Increase Event Attendance by Increasing Web Traffic

Three things to keep in mind about your event prospects’ expectations when they land on your website.

Author: Michael Engard       

website analytics dashboard

A quality website that provides your audience with key attributes that bring them back often will serve another function: marketing your events.

The last two decades have seen the rise of mobile devices, app stores, and social media. Yet the web remains the backbone of the internet — and, likely, your attendee acquisition campaign. Here are a few of the most important qualities of a website that your event prospects will expect.

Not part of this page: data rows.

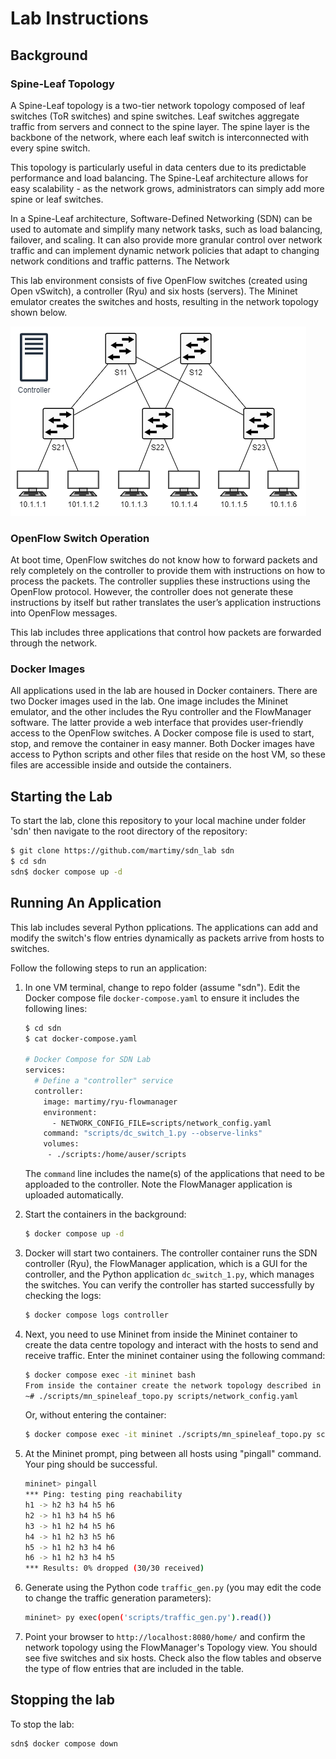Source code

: # Lab Instructions

## Background


### Spine-Leaf Topology

A Spine-Leaf topology is a two-tier network topology composed of leaf switches (ToR  switches) and spine switches. Leaf switches aggregate traffic from servers and connect to the spine layer. The spine layer is the backbone of the network, where each leaf switch is interconnected with every spine switch.

This topology is particularly useful in data centers due to its predictable performance and load balancing. The Spine-Leaf architecture allows for easy scalability - as the network grows, administrators can simply add more spine or leaf switches.

In a Spine-Leaf architecture, Software-Defined Networking (SDN) can be used to automate and simplify many network tasks, such as load balancing, failover, and scaling. It can also provide more granular control over network traffic and can implement dynamic network policies that adapt to changing network conditions and traffic patterns.
The Network

This lab environment consists of five OpenFlow switches (created using Open vSwitch), a controller (Ryu) and six hosts (servers). The Mininet emulator creates the switches and hosts, resulting in the network topology shown below.

![Figure 1 Lab Topology.](SDN_SpineLeaf.drawio.png)

### OpenFlow Switch Operation

At boot time, OpenFlow switches do not know how to forward packets and rely completely on the controller to provide them with instructions on how to process the packets. The controller supplies these instructions using the OpenFlow protocol. However, the controller does not generate these instructions by itself but rather translates the user’s application instructions into OpenFlow messages.

This lab includes three applications that control how packets are forwarded through the network.

### Docker Images

All applications used in the lab are housed in Docker containers. There are two Docker images used in the lab. One image includes the Mininet emulator, and the other includes the Ryu controller and the FlowManager software. The latter provide a web interface that provides user-friendly access to the OpenFlow switches. A Docker compose file is used to start, stop, and remove the container in easy manner. Both Docker images have access to Python scripts and other files that reside on the host VM, so these files are accessible inside and outside the containers.

## Starting the Lab

To start the lab, clone this repository to your local machine under folder 'sdn' then navigate to the root directory of the repository:

```bash
$ git clone https://github.com/martimy/sdn_lab sdn
$ cd sdn
sdn$ docker compose up -d
```

## Running An Application


This lab includes several Python pplications. The applications can add and modify the switch's flow entries dynamically as packets arrive from hosts to switches.

Follow the following steps to run an application:


1. In one VM terminal, change to repo folder (assume "sdn"). Edit the Docker compose file `docker-compose.yaml` to ensure it includes the following lines:

    ```bash
    $ cd sdn
    $ cat docker-compose.yaml

    # Docker Compose for SDN Lab
    services:
      # Define a "controller" service
      controller:
        image: martimy/ryu-flowmanager
        environment:
          - NETWORK_CONFIG_FILE=scripts/network_config.yaml
        command: "scripts/dc_switch_1.py --observe-links"
        volumes:
         - ./scripts:/home/auser/scripts
    ```

    The `command` line includes the name(s) of the applications that need to be apploaded to the controller. Note the FlowManager application is uploaded automatically.
    
3. Start the containers in the background:

    ```bash
    $ docker compose up -d
    ```

4. Docker will start two containers. The controller container runs the SDN controller (Ryu), the FlowManager application, which is a GUI for the controller, and the Python application `dc_switch_1.py`, which manages the switches. You can verify the controller has started successfully by checking the logs:

    ```bash
    $ docker compose logs controller
    ```

5. Next, you need to use Mininet from inside the Mininet container to create the data centre topology and interact with the hosts to send and receive traffic. Enter the mininet container using the following command:

    ```bash
    $ docker compose exec -it mininet bash
    From inside the container create the network topology described in the file ‘network_config.yaml.’
    ~# ./scripts/mn_spineleaf_topo.py scripts/network_config.yaml
    ```

   Or, without entering the container:

   ```bash
   $ docker compose exec -it mininet ./scripts/mn_spineleaf_topo.py scripts/network_config.yaml
   ```

6. At the Mininet prompt, ping between all hosts using "pingall" command. Your ping should be successful.

    ```bash
    mininet> pingall
    *** Ping: testing ping reachability
    h1 -> h2 h3 h4 h5 h6
    h2 -> h1 h3 h4 h5 h6
    h3 -> h1 h2 h4 h5 h6
    h4 -> h1 h2 h3 h5 h6
    h5 -> h1 h2 h3 h4 h6
    h6 -> h1 h2 h3 h4 h5
    *** Results: 0% dropped (30/30 received)
    ```

7. Generate using the Python code `traffic_gen.py` (you may edit the code to change the traffic generation parameters):

   ```bash
   mininet> py exec(open('scripts/traffic_gen.py').read())
   ```

7. Point your browser to `http://localhost:8080/home/` and confirm the network topology using the FlowManager's Topology view. You should see five switches and six hosts. Check also the flow tables and observe the type of flow entries that are included in the table.


  
## Stopping the lab

To stop the lab:

```bash
sdn$ docker compose down
```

1. Your website looks good — everywhere.

There’s a lot of competition for users’ attention, and a digital experience that respects time and taste is likely to be rewarded. Your visitors will judge your event’s credibility and value based on website design, speed, readability, simplicity, aesthetics, and consistency in experience from screen to screen. With so much website traffic coming from mobile devices (which come in a diverse range of sizes and shapes), developing smart, organic design patterns that adapt to fit any screen is key.

But your event site’s beautiful, well-conceived design will only matter if your prospects get a chance to see it. Visitors now expect a website to be loaded and ready to use within two seconds, or they will be tempted to give up and move on. Users also expect a rich multimedia experience on the web — video, interactive animations, and high-resolution images have become baseline requirements for a website to meet professional standards. It’s more important than ever to optimize large media files to minimize download time and to use tools like content-delivery nodes (CDNs) and “lazy loading,” which allow your website to load in stages and reach the critical threshold of usability while your large media assets are still on the way.

2. Your website is more than a pile of documents. It’s a source of truth.

When you think of using a website, you probably imagine clicking on a hyperlink, opening your web browser of choice, and navigating from one page to another. But underneath this surface-level experience is a larger world of services and capabilities that are just as important as what you see on the screen.

That includes the hidden metadata that teach platforms like Facebook and Google how to read, segment, and promote your site’s pages. But it also means leveraging the power of your website’s content management system (CMS) to create semantic content: structured collections of meaningful data points that can be put together in different ways for different contexts.

For adherents of the “create once, publish everywhere” school of thought, this strategy is indispensable. Write up a bio for your event’s keynote speaker, for example, and then sit back as your site funnels that text directly into a feature slot on your homepage, a callout box on your event calendar, and a story item in your next email newsletter.

If your site runs on WordPress or another comparable platform, then it comes with a built-in REST API: a service that allows other web platforms to request and receive the contents of your CMS using software automation. The website — once a single, self-contained publication — now participates in a wider digital ecosystem. A well-designed content system is a force multiplier for your entire institutional toolkit — your mobile apps, social- media accounts, membership database, marketing automation, e-commerce platform, and data analytics suite — giving all of them a central source of standardized information about your organization and events.

3. Your website is for everyone.

Proponents of accessible design have long known that accessibility benefits people who don’t have disabilities as well as people who do. Building ramps for wheelchair users, for instance, also makes life easier for people with bicycles and baby strollers.

This principle holds true for the web, as well. The qualities that make a website accessible to those with visual, cognitive, or motor disabilities — things like strong color contrast, consistent design language, meaningful text descriptions of links and images, transcriptions of audio and video content, and a logical document hierarchy — are also qualities that improve your website experience for every visitor.

These practices even work in favor of your SEO goals. The data attributes that support tools like screen readers, for example, are also valuable indicators for search engines and voice assistants like Siri or Alexa, used by a growing number of people to discover and curate information. By helping these services understand the meaning and context of your web content, you better enable them to deliver it to the most relevant and interested audiences.

If you’re not sure how your site ranks in terms of accessibility or what to even to look for, there is no shortage of tools that can help you quickly scan your site and identify opportunities for improvement. WAVE, a free service maintained by a nonprofit group based at Utah State University, offers a quick and user-friendly way to check any web address against the prevailing WCAG 2.2 standards for web accessibility.

Michael Engard is a web developer and UX/UI specialist at mdg, a marketing and public relations agency specializing in audience acquisition for live and online events.